-- Task item --
If a line in the data has the string "bidder", please show it.

-- Records for the task --
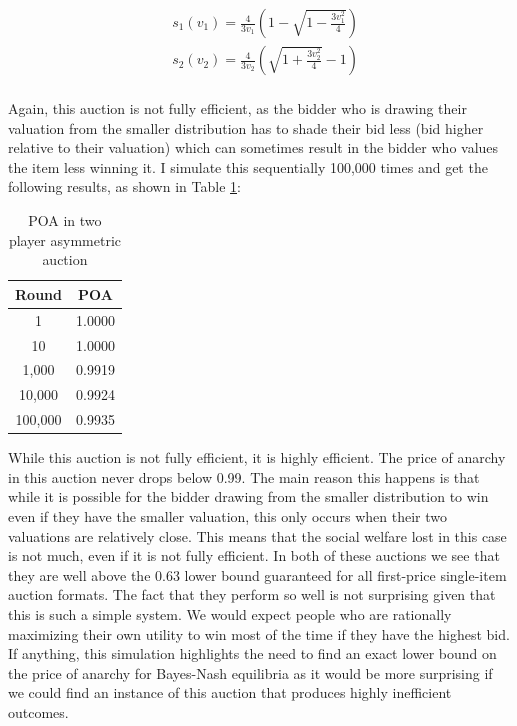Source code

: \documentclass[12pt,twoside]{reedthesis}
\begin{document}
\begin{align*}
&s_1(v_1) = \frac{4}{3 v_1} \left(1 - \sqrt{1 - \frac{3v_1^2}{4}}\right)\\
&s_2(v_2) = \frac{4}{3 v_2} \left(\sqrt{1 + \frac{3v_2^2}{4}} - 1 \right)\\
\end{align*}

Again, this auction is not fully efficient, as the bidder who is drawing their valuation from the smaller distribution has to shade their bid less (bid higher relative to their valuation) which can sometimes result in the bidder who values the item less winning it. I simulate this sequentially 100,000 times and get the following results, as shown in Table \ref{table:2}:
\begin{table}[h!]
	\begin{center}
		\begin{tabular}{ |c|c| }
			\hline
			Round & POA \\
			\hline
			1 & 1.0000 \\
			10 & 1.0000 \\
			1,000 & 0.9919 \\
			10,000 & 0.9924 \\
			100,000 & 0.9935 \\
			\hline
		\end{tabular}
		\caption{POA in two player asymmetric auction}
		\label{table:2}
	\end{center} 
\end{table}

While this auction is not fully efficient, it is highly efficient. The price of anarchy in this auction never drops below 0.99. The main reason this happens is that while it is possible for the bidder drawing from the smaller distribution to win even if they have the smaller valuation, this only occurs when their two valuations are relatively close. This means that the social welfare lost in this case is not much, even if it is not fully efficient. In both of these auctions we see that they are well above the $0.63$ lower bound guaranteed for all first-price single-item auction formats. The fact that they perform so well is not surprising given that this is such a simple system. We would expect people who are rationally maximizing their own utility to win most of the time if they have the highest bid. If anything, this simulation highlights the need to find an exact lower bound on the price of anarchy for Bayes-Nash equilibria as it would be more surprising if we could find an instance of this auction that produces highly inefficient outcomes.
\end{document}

-- Written solution --
Again, this auction is not fully efficient, as the bidder who is drawing their valuation from the smaller distribution has to shade their bid less (bid higher relative to their valuation) which can sometimes result in the bidder who values the item less winning it. I simulate this sequentially 100,000 times and get the following results, as shown in Table \ref{table:2}:
While this auction is not fully efficient, it is highly efficient. The price of anarchy in this auction never drops below 0.99. The main reason this happens is that while it is possible for the bidder drawing from the smaller distribution to win even if they have the smaller valuation, this only occurs when their two valuations are relatively close. This means that the social welfare lost in this case is not much, even if it is not fully efficient. In both of these auctions we see that they are well above the $0.63$ lower bound guaranteed for all first-price single-item auction formats. The fact that they perform so well is not surprising given that this is such a simple system. We would expect people who are rationally maximizing their own utility to win most of the time if they have the highest bid. If anything, this simulation highlights the need to find an exact lower bound on the price of anarchy for Bayes-Nash equilibria as it would be more surprising if we could find an instance of this auction that produces highly inefficient outcomes.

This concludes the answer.